Une vingtaine de prisonniers ont été libérés dans la matinée de la prison de La Lima, dans l'est de La Havane, ont constaté des journalistes de l'AFP. Leur certificat de libération en main, ils ont pleuré et étreint les proches venus les accueillir.
"Merci pour cette opportunité", a déclaré Albis Gainza, 46 ans, qui a purgé la moitié de sa peine de six ans de prison pour vol. "Il faut que cela continue" et que "davantage" de détenus soient relâchés, a-t-il dit à l'AFP.
Jeudi soir, le gouvernement cubain avait annoncé une vague de grâces présentée comme un "geste humanitaire" à l'occasion de la Semaine sainte.
La Havane n'a pas fait de lien avec les discussions en cours avec Washington, mais cette décision est intervenue quelques jours après que le président américain Donald Trump a desserré un blocus pétrolier de facto contre Cuba en autorisant un pétrolier russe à livrer du brut à l'île communiste en manque de carburant.
"On prétend que cela n'a rien à voir avec des négociations alors que c'est clairement le cas", estime Andres Pertierra, historien de Cuba à l'Université du Wisconsin, aux Etats-Unis, interrogé par l'AFP.
L'administration Trump a réclamé un changement de système sur l'île communiste de 9,6 millions d'habitants, et le président américain a laissé entendre qu'il pourrait "prendre Cuba". Mais les deux parties ont également tenu des pourparlers récemment.
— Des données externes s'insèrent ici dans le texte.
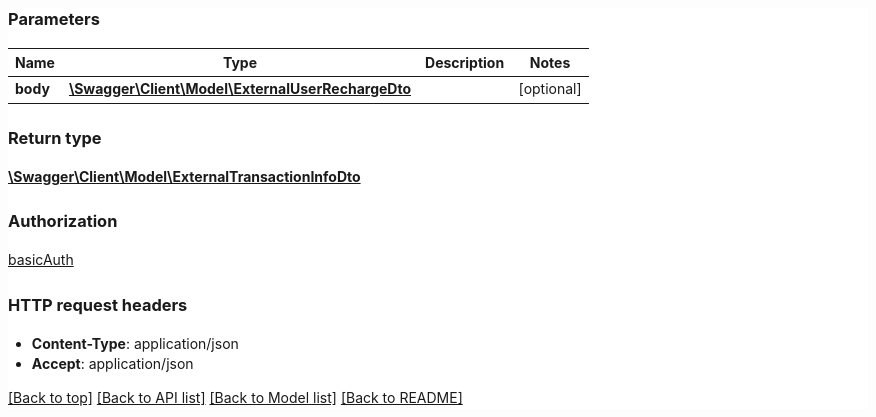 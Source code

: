 ### Parameters

Name | Type | Description  | Notes
------------- | ------------- | ------------- | -------------
 **body** | [**\Swagger\Client\Model\ExternalUserRechargeDto**](../Model/ExternalUserRechargeDto.md)|  | [optional]

### Return type

[**\Swagger\Client\Model\ExternalTransactionInfoDto**](../Model/ExternalTransactionInfoDto.md)

### Authorization

[basicAuth](../../README.md#basicAuth)

### HTTP request headers

 - **Content-Type**: application/json
 - **Accept**: application/json

[[Back to top]](#) [[Back to API list]](../../README.md#documentation-for-api-endpoints) [[Back to Model list]](../../README.md#documentation-for-models) [[Back to README]](../../README.md)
La libération de prisonniers politiques est depuis longtemps une exigence centrale des Etats-Unis à l'égard de Cuba, mais on ignore si certains figurent parmi les graciés, aucune liste n'ayant été publiée.
Vendredi après-midi, l'organisation de défense des droits humains Cubalex, basée à Miami, a indiqué à l'AFP n'avoir pas encore pu confirmer la libération de prisonniers politiques.
Le département d'Etat américain a indiqué être au courant de l'annonce de libérations, mais ignorer "combien de prisonniers politiques seront libérés, ou s'ils le seront". "Nous continuons d'appeler à la libération immédiate des centaines d'autres courageux patriotes cubains qui restent détenus injustement", a indiqué un porte-parole à l'AFP.
Cuba compte 775 prisonniers politiques, selon l'organisation de défense des droits humains Justicia11J, qui recense les arrestations liées aux vastes manifestations antigouvernementales de juillet 2021.
- "Crimes contre l'autorité" -
Justicia11J a salué un "soulagement immédiat, en particulier pour les familles" mais averti que ces nouvelles libérations "ne constituent pas un changement dans les politiques répressives de l'Etat cubain".
Les autorités cubaines ont indiqué jeudi que les libérations seraient fondées sur la bonne conduite en prison, des raisons de santé et la durée de la peine déjà purgée, et excluraient les personnes ayant commis des meurtres, des agressions sexuelles, des crimes liés à la drogue ou encore des "crimes contre l'autorité".
Cette dernière mention est "particulièrement préoccupante" dans la mesure où ce type d'accusation a "historiquement servi d'instrument de répression politique à Cuba", dénonce l'ONG.
La Havane a précisé que parmi les libérés figureraient des jeunes, des femmes et des détenus de plus de 60 ans, ainsi que des étrangers et des citoyens cubains résidant à l'étranger.
Mi-mars, le gouvernement cubain avait déjà annoncé vouloir libérer 51 prisonniers sous l'égide du Vatican, un canal de dialogue régulier entre Cuba et les Etats-Unis.
Au moins 20 prisonniers politiques avaient été libérés à la suite de cette annonce, selon Cubalex.
Vendredi, parmi la demi-douzaine d'anciens détenus interrogés par l'AFP devant La Lima, aucun n'avait été incarcéré pour des raisons politiques.
"C'est une très grande bénédiction, cette grâce est vraiment bien tombée pour un paquet de détenus", a témoigné Damian Fariñas, âgé de 20 ans. Le jeune homme purgeait une peine de trois ans pour vol.